▸ **What the task asks**
Which of the lines below include "much"? Each one should be copied out.

(Data entries)
____
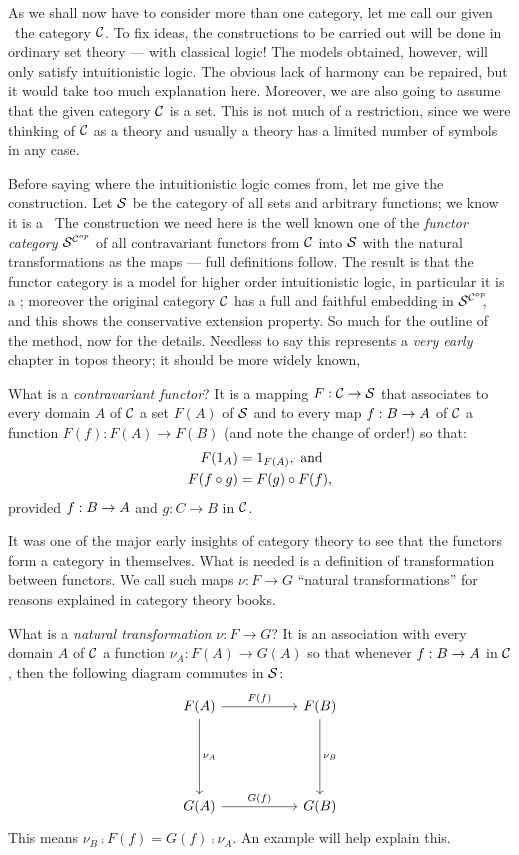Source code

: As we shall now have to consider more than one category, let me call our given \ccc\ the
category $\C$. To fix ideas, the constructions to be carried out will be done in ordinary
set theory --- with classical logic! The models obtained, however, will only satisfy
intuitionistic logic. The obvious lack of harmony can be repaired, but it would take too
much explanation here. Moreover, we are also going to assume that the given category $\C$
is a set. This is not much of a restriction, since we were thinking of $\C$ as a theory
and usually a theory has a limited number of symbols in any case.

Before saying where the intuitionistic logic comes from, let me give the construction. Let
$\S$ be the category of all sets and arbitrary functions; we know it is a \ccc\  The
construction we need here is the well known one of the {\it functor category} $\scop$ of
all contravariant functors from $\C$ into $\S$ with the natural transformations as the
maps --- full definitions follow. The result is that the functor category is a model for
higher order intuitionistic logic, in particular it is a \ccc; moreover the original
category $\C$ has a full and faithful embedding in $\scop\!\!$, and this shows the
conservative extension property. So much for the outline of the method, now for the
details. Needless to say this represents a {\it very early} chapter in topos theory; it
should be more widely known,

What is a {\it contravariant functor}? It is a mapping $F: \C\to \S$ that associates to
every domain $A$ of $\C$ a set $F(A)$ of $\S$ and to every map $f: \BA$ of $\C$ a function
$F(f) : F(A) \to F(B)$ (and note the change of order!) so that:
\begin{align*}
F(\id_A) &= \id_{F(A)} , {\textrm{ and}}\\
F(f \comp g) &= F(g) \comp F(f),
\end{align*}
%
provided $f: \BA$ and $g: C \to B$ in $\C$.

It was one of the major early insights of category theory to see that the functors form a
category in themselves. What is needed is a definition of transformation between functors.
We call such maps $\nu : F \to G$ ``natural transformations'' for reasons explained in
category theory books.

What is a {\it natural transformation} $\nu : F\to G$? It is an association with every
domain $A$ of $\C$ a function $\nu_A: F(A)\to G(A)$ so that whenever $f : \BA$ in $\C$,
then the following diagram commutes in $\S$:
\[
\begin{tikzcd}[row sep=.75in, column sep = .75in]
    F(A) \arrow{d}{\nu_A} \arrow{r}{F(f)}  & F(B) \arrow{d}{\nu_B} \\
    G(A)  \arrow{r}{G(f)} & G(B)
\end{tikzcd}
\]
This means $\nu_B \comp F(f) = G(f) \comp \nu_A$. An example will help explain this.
____
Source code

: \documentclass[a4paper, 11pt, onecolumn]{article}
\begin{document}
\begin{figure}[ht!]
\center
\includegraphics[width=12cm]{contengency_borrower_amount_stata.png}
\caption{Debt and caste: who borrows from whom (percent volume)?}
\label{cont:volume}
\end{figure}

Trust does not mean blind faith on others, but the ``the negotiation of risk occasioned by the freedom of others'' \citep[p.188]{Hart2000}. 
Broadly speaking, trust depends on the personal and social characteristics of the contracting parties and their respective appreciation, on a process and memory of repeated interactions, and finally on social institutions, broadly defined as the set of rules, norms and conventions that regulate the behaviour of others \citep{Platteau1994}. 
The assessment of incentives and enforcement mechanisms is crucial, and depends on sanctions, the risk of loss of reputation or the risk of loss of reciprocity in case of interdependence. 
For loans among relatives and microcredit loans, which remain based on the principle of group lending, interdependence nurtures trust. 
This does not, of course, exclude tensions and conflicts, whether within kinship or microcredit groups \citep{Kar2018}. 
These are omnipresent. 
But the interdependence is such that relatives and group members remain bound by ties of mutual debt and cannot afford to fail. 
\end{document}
____
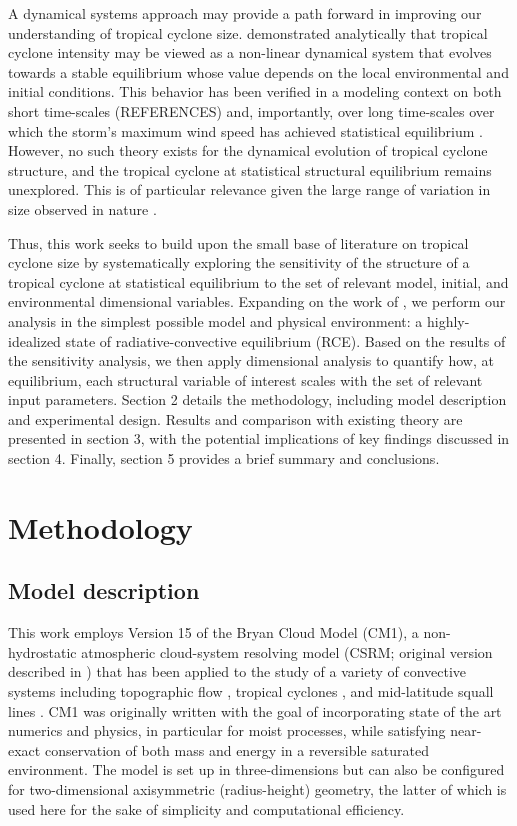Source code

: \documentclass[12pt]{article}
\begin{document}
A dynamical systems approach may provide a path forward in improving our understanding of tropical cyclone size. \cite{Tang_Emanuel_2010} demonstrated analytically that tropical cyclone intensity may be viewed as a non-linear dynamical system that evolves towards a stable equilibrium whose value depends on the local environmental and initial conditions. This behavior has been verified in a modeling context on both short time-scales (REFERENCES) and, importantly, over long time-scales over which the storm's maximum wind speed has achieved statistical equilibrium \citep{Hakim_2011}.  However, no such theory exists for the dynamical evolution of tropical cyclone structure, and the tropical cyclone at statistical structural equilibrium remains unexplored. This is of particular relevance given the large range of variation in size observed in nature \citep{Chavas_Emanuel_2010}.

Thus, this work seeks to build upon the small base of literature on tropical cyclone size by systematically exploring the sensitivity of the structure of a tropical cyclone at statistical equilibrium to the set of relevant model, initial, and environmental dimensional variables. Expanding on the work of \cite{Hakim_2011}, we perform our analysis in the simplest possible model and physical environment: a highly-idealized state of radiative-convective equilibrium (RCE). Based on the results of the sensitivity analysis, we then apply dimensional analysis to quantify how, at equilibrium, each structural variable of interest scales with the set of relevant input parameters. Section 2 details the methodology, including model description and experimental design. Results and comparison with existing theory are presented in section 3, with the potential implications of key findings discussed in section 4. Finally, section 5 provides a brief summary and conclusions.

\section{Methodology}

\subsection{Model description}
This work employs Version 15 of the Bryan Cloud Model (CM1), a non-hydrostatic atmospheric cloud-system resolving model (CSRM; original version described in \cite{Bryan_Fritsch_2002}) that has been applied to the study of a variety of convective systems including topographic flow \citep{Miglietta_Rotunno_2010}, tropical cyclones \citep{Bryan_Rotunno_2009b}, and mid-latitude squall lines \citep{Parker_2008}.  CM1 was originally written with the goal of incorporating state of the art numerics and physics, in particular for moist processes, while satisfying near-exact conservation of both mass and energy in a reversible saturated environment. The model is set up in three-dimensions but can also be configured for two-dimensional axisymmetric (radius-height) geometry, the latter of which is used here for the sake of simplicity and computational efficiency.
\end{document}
____
▸ **Solution for this problem**
much explanation here. Moreover, we are also going to assume that the given category $\C$
is a set. This is not much of a restriction, since we were thinking of $\C$ as a theory
conservative extension property. So much for the outline of the method, now for the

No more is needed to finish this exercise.